Assange then told CNN's Anderson Cooper that the email release was timed to coincide with the start of the Democratic National Convention.
A US court filing in November 2018 inadvertently revealed US government efforts to criminally charge Assange.
Ecuador's former President, Rafael Correa, told CNN that the revocation of Julian Assange's asylum is "incredible."
"It's incredible. We cannot imagine something like this. It's against international law; it's against the institution of asylum; it's against the Ecuadorian constitution, especially because since last year, Julian Assange has had Ecuadorian citizenship," Correa said.
Correa was in power when Assange requested asylum. He told CNN he agreed to shelter the WikiLeaks founder "not because we agree with what he did" but because "it was very clear that he didn't have the opportunity to have a fair lawsuit, a fair process in the US."

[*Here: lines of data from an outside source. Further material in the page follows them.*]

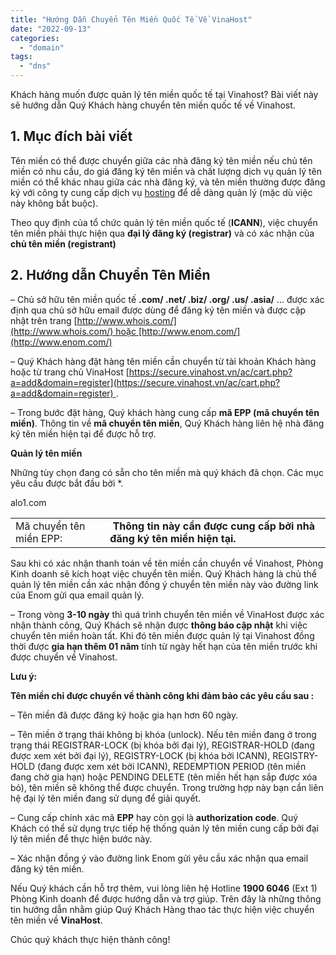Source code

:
 ```yaml
---
title: "Hướng Dẫn Chuyển Tên Miền Quốc Tế Về VinaHost"
date: "2022-09-13"
categories: 
  - "domain"
tags: 
  - "dns"
---
```


Khách hàng muốn được quản lý tên miền quốc tế tại Vinahost? Bài viết này sẽ hướng dẫn Quý Khách hàng chuyển tên miền quốc tế về Vinahost.

## **1\. Mục đích bài viết**

Tên miền có thể được chuyển giữa các nhà đăng ký tên miền nếu chủ tên miền có nhu cầu, do giá đăng ký tên miền và chất lượng dịch vụ quản lý tên miền có thể khác nhau giữa các nhà đăng ký, và tên miền thường được đăng ký với công ty cung cấp dịch vụ [hosting](http://vinahost.vn/hosting.php) để dễ dàng quản lý (mặc dù việc này không bắt buộc).

Theo quy định của tổ chức quản lý tên miền quốc tế (**ICANN**), việc chuyển tên miền phải thực hiện qua **đại lý đăng ký (registrar)** và có xác nhận của **chủ tên miền (registrant)**

## **2. Hướng dẫn Chuyển Tên Miền**

– Chủ sở hữu tên miền quốc tế **.com/ .net/ .biz/ .org/ .us/ .asia/** … được xác định qua chủ sở hữu email được dùng để đăng ký tên miền và được cập nhật trên trang [http://www.whois.com/](http://www.whois.com/) hoặc [http://www.enom.com/](http://www.enom.com/)

– Quý Khách hàng đặt hàng tên miền cần chuyển từ tài khoản Khách hàng hoặc từ trang chủ VinaHost [https://secure.vinahost.vn/ac/cart.php?a=add&domain=register](https://secure.vinahost.vn/ac/cart.php?a=add&domain=register) .

– Trong bước đặt hàng, Quý khách hàng cung cấp **mã EPP (mã chuyển tên miền)**. Thông tin về **mã chuyển tên miền**, Quý Khách hàng liên hệ nhà đăng ký tên miền hiện tại để được hỗ trợ.

**Quản lý tên miền**

Những tùy chọn đang có sẵn cho tên miền mà quý khách đã chọn. Các mục yêu cầu được bắt đầu bởi \*.

alo1.com

<table><tbody><tr><td>Mã chuyển tên miền EPP:</td><td>&nbsp;<strong>Thông tin này cần được cung cấp bởi nhà đăng ký tên miền hiện tại.</strong></td></tr></tbody></table>

Sau khi có xác nhận thanh toán về tên miền cần chuyển về Vinahost, Phòng Kinh doanh sẽ kích hoạt việc chuyển tên miền. Quý Khách hàng là chủ thể quản lý tên miền cần xác nhận đồng ý chuyển tên miền này vào đường link của Enom gửi qua email quản lý.

– Trong vòng **3-10 ngày** thì quá trình chuyển tên miền về VinaHost được xác nhận thành công, Quý Khách sẽ nhận được **thông báo cập nhật** khi việc chuyển tên miền hoàn tất. Khi đó tên miền được quản lý tại Vinahost đồng thời được **gia hạn thêm 01 năm** tính từ ngày hết hạn của tên miền trước khi được chuyển về Vinahost.

**Lưu ý:**

**Tên miền chỉ được chuyển về thành công khi đảm bảo các yêu cầu sau :**

– Tên miền đã được đăng ký hoặc gia hạn hơn 60 ngày.

– Tên miền ở trạng thái không bị khóa (unlock). Nếu tên miền đang ở trong trạng thái REGISTRAR-LOCK (bị khóa bởi đại lý), REGISTRAR-HOLD (đang được xem xét bởi đại lý), REGISTRY-LOCK (bị khóa bởi ICANN), REGISTRY-HOLD (đang được xem xét bởi ICANN), REDEMPTION PERIOD (tên miền đang chờ gia hạn) hoặc PENDING DELETE (tên miền hết hạn sắp được xóa bỏ), tên miền sẽ không thể được chuyển. Trong trường hợp này bạn cần liên hệ đại lý tên miền đang sử dụng để giải quyết.

– Cung cấp chính xác mã **EPP** hay còn gọi là **authorization code**. Quý Khách có thể sử dụng trực tiếp hệ thống quản lý tên miền cung cấp bởi đại lý tên miền để thực hiện bước này.

– Xác nhận đồng ý vào đường link Enom gửi yêu cầu xác nhận qua email đăng ký tên miền.

Nếu Quý khách cần hỗ trợ thêm, vui lòng liên hệ Hotline **1900 6046** (Ext 1) Phòng Kinh doanh để được hướng dẫn và trợ giúp. Trên đây là những thông tin hướng dẫn nhằm giúp Quý Khách Hàng thao tác thực hiện việc chuyển tên miền về **VinaHost**.

Chúc quý khách thực hiện thành công!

Responding to Assange's supposed violations, as outlined by Moreno earlier Thursday, Correa said: "They are lies. They're a justification for trying to justify this betrayal. It's the biggest betrayal perhaps in Latin-American history."
World reacts to arrest
President Donald Trump, when asked by reporters in the Oval Office whether he still "loves" WikiLeaks, said that he knows "nothing about Wikileaks."
"I know nothing really about him," Trump said of Assange, "That's not my deal in life," he added.
Trump had a history of supporting WikiLeaks before he was President, saying at one campaign rally in 2016: "WikiLeaks, I love WikiLeaks."
On April 4, WikiLeaks tweeted from its verified account, "BREAKING: A high level source within the Ecuadorian state has told @WikiLeaks that Julian Assange will be expelled within "hours to days" using the #INAPapers offshore scandal as a pretext--and that it already has an agreement with the UK for his arrest."
In a statement released Friday, Assange's own legal team said that expelling him from the embassy would "violate international refugee law."
"It will be a sad day for democracy if the UK and Ecuadorean governments are willing to act as accomplices to the Trump administration's determination to prosecute a publisher for publishing truthful information," the statement read.
The Ecuadorian Foreign Ministry denied the rumors in a statement, calling them "fake news" and adding that the allegation of a deal with the UK "misrepresents reality."
CNN's Milena Veselinovic, Erin McLaughlin and Hadas Gold contributed to this report.